Hace mucho que el principal aliado en esta hazaña es Estados Unidos. A pesar de haber afirmado prácticamente desde el principio que los asentamientos eran considerados ilegales bajo la ley internacional, las administraciones en el poder desde entonces han apoyado a lo largo de más de 40 años la ampliación de los asentamientos, premiando su construcción con ayuda financiera y militar que solo va en aumento. Por lo tanto, ¿por qué no terminar con esta farsa que le hace flaco favor a la justicia para los damnificados y al establecimiento de la paz?
Pensar solo en términos de finalización de una farsa sería malinterpretar el arte de la negociación de Trump y su Administración, que incluso meses antes de instalarse en la Casa Blanca estaban presionando vigorosamente a terceros países en favor de Israel.
La decisión del ahora presidente de Estados Unidos tiene poco que ver con acabar con farsas y aún menos con la justicia para los desamparados. Basta con leer su discurso dirigiéndose al AIPAC (Comité Estadounidense-Israelí de Asuntos Públicos, por sus siglas en inglés) antes de ser elegido presidente. La decisión de reconocer Jerusalén como la capital de Israel es un guiño para su base proisraelí y sus seguidores evangélicos. Se trata también de una reafirmación de la primacía de Estados Unidos por encima de la legitimidad internacional. Puede tener consecuencias durante generaciones. Es la culminación de décadas de presión ejercida desde los lobbies en Washington D.C. que ha hecho que el debate inteligible sobre Palestina se haga imposible, ha logrado culpabilizar a la víctima y ha atrapado a la mayor parte de los legisladores de Estados Unidos.

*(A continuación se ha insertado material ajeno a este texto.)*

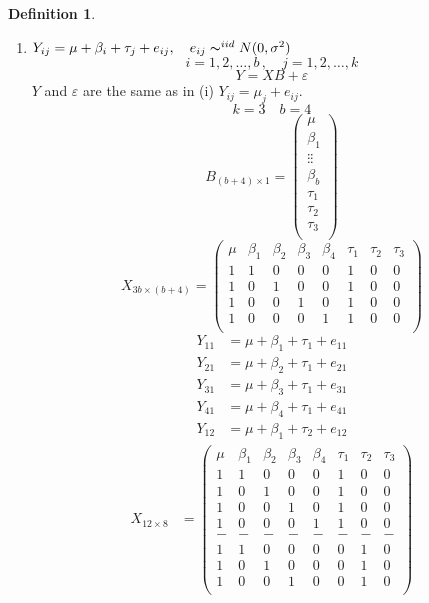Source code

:\documentclass[11pt,a4paper]{article}
\theoremstyle{definition}
\newtheorem{defn}[thm]{Definition}
\begin{document}
\begin{defn}
\begin{enumerate}
\item[ii).] $Y_{ij} = \mu + \beta_i +\tau_j+e_{ij},\quad  e_{ij}\thicksim^{iid} N(0,\sigma^2)$
$$i=1,2,\ldots , b\,, \quad  j=1,2,\ldots ,k$$
$$Y=XB+\varepsilon$$
$Y$ and $\varepsilon$ are the same as in (i) $Y_{ij}=\mu_j+e_{ij}$.
$$k=3\quad  b=4$$
$$B_{(b+4)\times 1}=
\begin{pmatrix}
\mu\\ \beta_1\\ \vdots\vdots\\  \beta_b\\ \tau_1\\ \tau_2\\ \tau_3\\
\end{pmatrix}
$$
$$X_{3b\times (b+4)}=
\begin{pmatrix}
\mu & \beta_1 & \beta_2 & \beta_3 & \beta_4 & \tau_1 & \tau_2 & \tau_3\\
1 & 1 & 0 & 0 & 0 & 1 & 0 & 0\\
1 & 0 & 1 & 0 & 0 & 1 & 0 & 0\\
1 & 0 & 0 & 1 & 0 & 1 & 0 & 0\\
1 & 0 & 0 & 0 & 1 & 1 & 0 & 0\\
\end{pmatrix}
$$
\begin{align*}
Y_{11} & = \mu + \beta_1 + \tau_1 + e_{11}\\
Y_{21} & = \mu + \beta_2 + \tau_1 + e_{21}\\
Y_{31} & = \mu + \beta_3 + \tau_1 + e_{31}\\
Y_{41} & = \mu + \beta_4 + \tau_1 + e_{41}\\
Y_{12} & = \mu + \beta_1 + \tau_2 + e_{12}
\end{align*}
\begin{align*}
X_{12\times 8} & =
\begin{pmatrix}
\mu & \beta_1 & \beta_2 & \beta_3 & \beta_4 & \tau_1 & \tau_2 & \tau_3\\
1 & 1 & 0 & 0 & 0 & 1 & 0 & 0 \\
1 & 0 & 1 & 0 & 0 & 1 & 0 & 0\\
1 & 0 & 0 & 1 & 0 & 1 & 0 & 0\\
1 & 0 & 0 & 0 & 1 & 1 & 0 & 0\\
- & - & - & - & - & - & - & -\\
1 & 1 & 0 & 0 & 0 & 0 & 1 & 0\\
1 & 0 & 1 & 0 & 0 & 0 & 1 & 0\\
1 & 0 & 0 & 1 & 0 & 0 & 1 & 0\\

\end{pmatrix}
\end{align*}
\end{enumerate}
\end{defn}
\end{document}
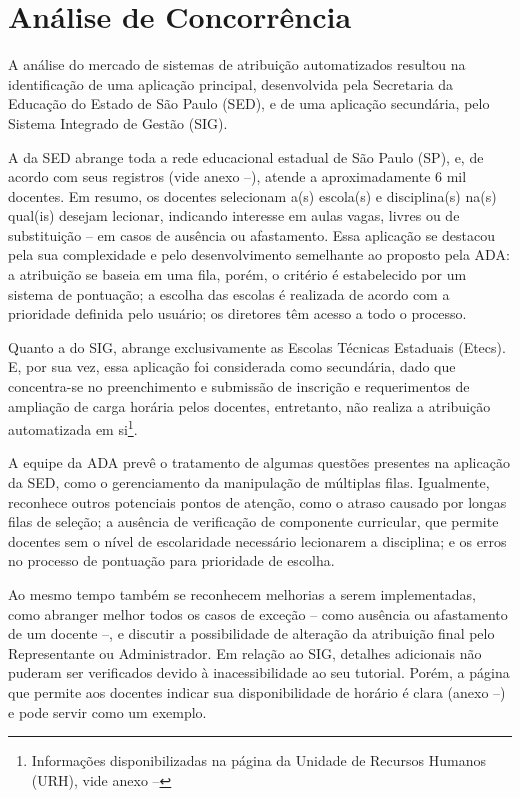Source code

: \documentclass[12pt]{article}
\begin{document}
\section{Análise de Concorrência}
\par A análise do mercado de sistemas de atribuição automatizados resultou na identificação de uma aplicação principal, desenvolvida pela Secretaria da Educação do Estado de São Paulo (SED), e de uma aplicação secundária, pelo Sistema Integrado de Gestão (SIG).
\par A da SED abrange toda a rede educacional estadual de São Paulo (SP), e, de acordo com seus registros (vide anexo --), atende a aproximadamente 6 mil docentes. Em resumo, os docentes selecionam a(s) escola(s) e disciplina(s) na(s) qual(is) desejam lecionar, indicando interesse em aulas vagas, livres ou de substituição – em casos de ausência ou afastamento. Essa aplicação se destacou pela sua complexidade e pelo desenvolvimento semelhante ao proposto pela ADA: a atribuição se baseia em uma fila, porém, o critério é estabelecido por um sistema de pontuação; a escolha das escolas é realizada de acordo com a prioridade definida pelo usuário; os diretores têm acesso a todo o processo.
\par Quanto a do SIG, abrange exclusivamente as Escolas Técnicas Estaduais (Etecs). E, por sua vez, essa aplicação foi considerada como secundária, dado que concentra-se no preenchimento e submissão de inscrição e requerimentos de ampliação de carga horária pelos docentes, entretanto, não realiza a atribuição automatizada em si\footnote{Informações disponibilizadas na página da Unidade de Recursos Humanos (URH), vide anexo --}.
\par A equipe da ADA prevê o tratamento de algumas questões presentes na aplicação da SED, como o gerenciamento da manipulação de múltiplas filas. Igualmente, reconhece outros potenciais pontos de atenção, como o atraso causado por longas filas de seleção; a ausência de verificação de componente curricular, que permite docentes sem o nível de escolaridade necessário lecionarem a disciplina; e os erros no processo de pontuação para prioridade de escolha. \cite{g1_2020} \cite{acioli_2021}
\par Ao mesmo tempo também se reconhecem melhorias a serem implementadas, como abranger melhor todos os casos de exceção – como ausência ou afastamento de um docente –, e discutir a possibilidade de alteração da atribuição final pelo Representante ou Administrador. Em relação ao SIG, detalhes adicionais não puderam ser verificados devido à inacessibilidade ao seu tutorial. Porém, a página que permite aos docentes indicar sua disponibilidade de horário é clara (anexo --) e pode servir como um exemplo.
\end{document}
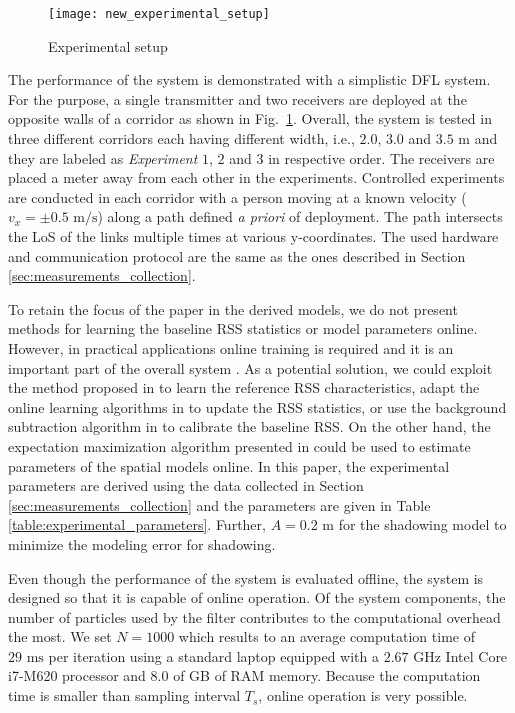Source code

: \documentclass[journal, 10pt, twocolumn, balance]{IEEEtran}
\begin{document}
\begin{figure}[!t]
\begin{centering}
\texttt{[image: new\_experimental\_setup]}
\caption{Experimental setup} 
\label{fig:experimental_setup}
\end{centering}
\end{figure}

The performance of the system is demonstrated with a simplistic DFL system. For the purpose, a single transmitter and two receivers are deployed at the opposite walls of a corridor as shown in Fig.~\ref{fig:experimental_setup}. Overall, the system is tested in three different corridors each having different width, i.e., $2.0$, $3.0$ and $3.5$ m and they are labeled as \emph{Experiment} $1$, $2$ and $3$ in respective order. The receivers are placed a meter away from each other in the experiments. Controlled experiments are conducted in each corridor with a person moving at a known velocity ($v_x = \pm 0.5 \text{ m/s}$) along a path defined \emph{a priori} of deployment. The path intersects the LoS of the links multiple times at various y-coordinates. The used hardware and communication protocol are the same as the ones described in Section \ref{sec:measurements_collection}.

To retain the focus of the paper in the derived models, we do not present methods for learning the baseline RSS statistics or model parameters online. However, in practical applications online training is required and it is an important part of the overall system \cite{Kaltiokallio2012,Zheng2012,edelstein2013}. As a potential solution, we could exploit the method proposed in \cite{Kaltiokallio2012} to learn the reference RSS characteristics, adapt the online learning algorithms in \cite{Zheng2012} to update the RSS statistics, or use the background subtraction algorithm in \cite{edelstein2013} to calibrate the baseline RSS. On the other hand, the expectation maximization algorithm presented in \cite{li2011} could be used to estimate parameters of the spatial models online. In this paper, the experimental parameters are derived using the data collected in Section \ref{sec:measurements_collection} and the parameters are given in Table \ref{table:experimental_parameters}. Further, $A=0.2 \text{ m}$ for the shadowing model to minimize the modeling error for shadowing.

Even though the performance of the system is evaluated offline, the system is designed so that it is capable of online operation. Of the system components, the number of particles used by the filter contributes to the computational overhead the most. We set $N = 1000$ which results to an average computation time of $29 \text{ ms}$ per iteration using a standard laptop equipped with a $2.67$ GHz Intel Core i7-M620 processor and $8.0$ of GB of RAM memory. Because the computation time is smaller than sampling interval $T_s$, online operation is very possible.
\end{document}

Entre Oscuros Molinos Satánicos
Jesuralén, una ciudad milenaria poblada desde hace cientos de siglos, es crucial en la resolución del conflicto palestino-israelí. Ocupa el centro del nacionalismo palestino y del nacionalismo judío. La ciudad alberga algunos de los lugares más sagrados de las tres principales religiones monoteístas: el judaísmo, el cristianismo y el islam. Para los musulmanes, Jerusalén fue la primera dirección del rezo y forma parte del camino de peregrinación de sus fieles. La mayor parte de su historia moderna ha sido musulmana. De hecho, quitando los aproximadamente cien años que duró la irrupción de las Cruzadas cristianas en la zona, la ciudad estuvo bajo dirección musulmana desde el año 637 hasta la llegada del Impero británico, que expulsó a los otomanos en 1917 solo para crear el Mandato Británico de Palestina, que pronto sería prometido a los judíos europeos como el hogar de su nación.Esos cerca de mil años de su historia moderna y su relevancia para los musulmanes de todo el mundo han sido completamente ignorados por la fórmula que presenta la Administración de Trump, que contempla Jerusalén simplemente como “la capital que el pueblo judío estableció en tiempos antiguos”, así como la sede actual del Gobierno israelí.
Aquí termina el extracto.